Optimizing the layer arrangement in a three-layer absorber based on magneto-electric nanocomposite for enhanced microwave absorption

Abstract

The widespread use of RF/microwave communication devices in daily life will lead to human exposure to radiation with potential adverse health effects. In this paper, a new synthetic absorber layer material is investigated. Pure polyindole (D), Bi0.5Nd0.5FeO3 (M), and a mixture of Polyindole/Bi0.5Nd0.5FeO3 (D/M) were synthesized and their macroscopic and microscopic properties were analyzed. The procedure for synthesizing the three samples was described in detail. The physico-chemical properties of the synthesized composites were characterized using an X-ray diffractometer, a Fourier-transform infrared spectrometer, a vibrating-sample magnetometer, and a field emission scanning electron microscope. Besides, the constitutive parameters of the three synthesized samples were measured using Keysight 85071E material measurement software and a vector network analyzer from 2 GHz to 18 GHz.

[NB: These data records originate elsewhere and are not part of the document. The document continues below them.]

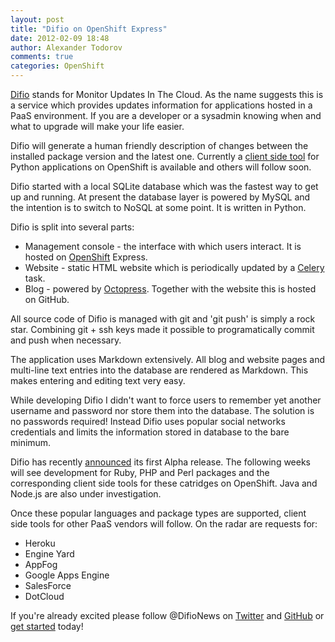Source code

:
 ```yaml
---
layout: post
title: "Difio on OpenShift Express"
date: 2012-02-09 18:48
author: Alexander Todorov
comments: true
categories: OpenShift
---
```


[Difio](http://www.dif.io) stands for Monitor Updates In The Cloud.
As the name suggests this is a service which provides updates information
for applications hosted in a PaaS environment. If you are a developer or
a sysadmin knowing when and what to upgrade will make your life easier.

Difio will generate a human friendly description of changes between the
installed package version and the latest one. Currently a [client
side tool](https://github.com/difio/difio-openshift-python) for
Python applications on OpenShift is available and
others will follow soon.


Difio started with a local SQLite database which was the fastest way to get up
and running. At present the database layer is powered by MySQL and the intention
is to switch to NoSQL at some point. It is written in Python.

Difio is split into several parts:

* Management console - the interface with which users interact.
It is hosted on [OpenShift](http://openshift.redhat.com/) Express.
* Website - static HTML website which is periodically updated by a
[Celery](http://celeryproject.org/) task.
* Blog - powered by [Octopress](http://octopress.org). Together with
the website this is hosted on GitHub.


All source code of Difio is managed with git and 'git push' is simply a
rock star. Combining git + ssh keys made it possible to programatically commit
and push when necessary.

The application uses Markdown extensively. All blog and website pages
and multi-line text entries into the database are rendered as Markdown.
This makes entering and editing text very easy.


While developing Difio I didn't want to force users to remember yet another
username and password nor store them into the database. The solution is no passwords required!
Instead Difio uses popular social networks credentials and limits the information
stored in database to the bare minimum.



Difio has recently [announced](http://dif.io/blog/2012/02/06/difio-1.1-release-announcement/)
its first Alpha release. The following weeks will see development for Ruby, PHP and Perl packages
and the corresponding client side tools for these catridges on OpenShift. 
Java and Node.js are also under investigation.

Once these popular languages and package types are supported, client side tools
for other PaaS vendors will follow. On the radar are requests for:

* Heroku
* Engine Yard
* AppFog
* Google Apps Engine
* SalesForce
* DotCloud


If you're already excited please follow @DifioNews on [Twitter](https://twitter.com/DifioNews) and
[GitHub](https://github.com/difio) or [get started](https://difio-otb.rhcloud.com/applications/mine/) today!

Then, the return loss and shielding effectiveness of each sample are predicted based on the measured constitutive parameters and analytical models. The three synthesized samples were laminated into three layers of absorbing material backed by a metallic plate. The return loss of the laminated three-layer composites with different layer arrangements was calculated and predicted. From the microscopic analysis results, the mixture of D and M has the physico-chemical properties of pure sample D and sample M. However, from the macroscopic analysis results, the mixture of D and M has constitutive parameters more likely to be pure sample M. The three-layer samples with the first layer of sample D, the second layer of the sample M, and the third layer of the sample D/M (the layer terminating with a metallic plate) provide lower return loss, RL (certain thickness of samples can achieve RL < −20 dB) and higher absorption bandwidth compared to other study samples.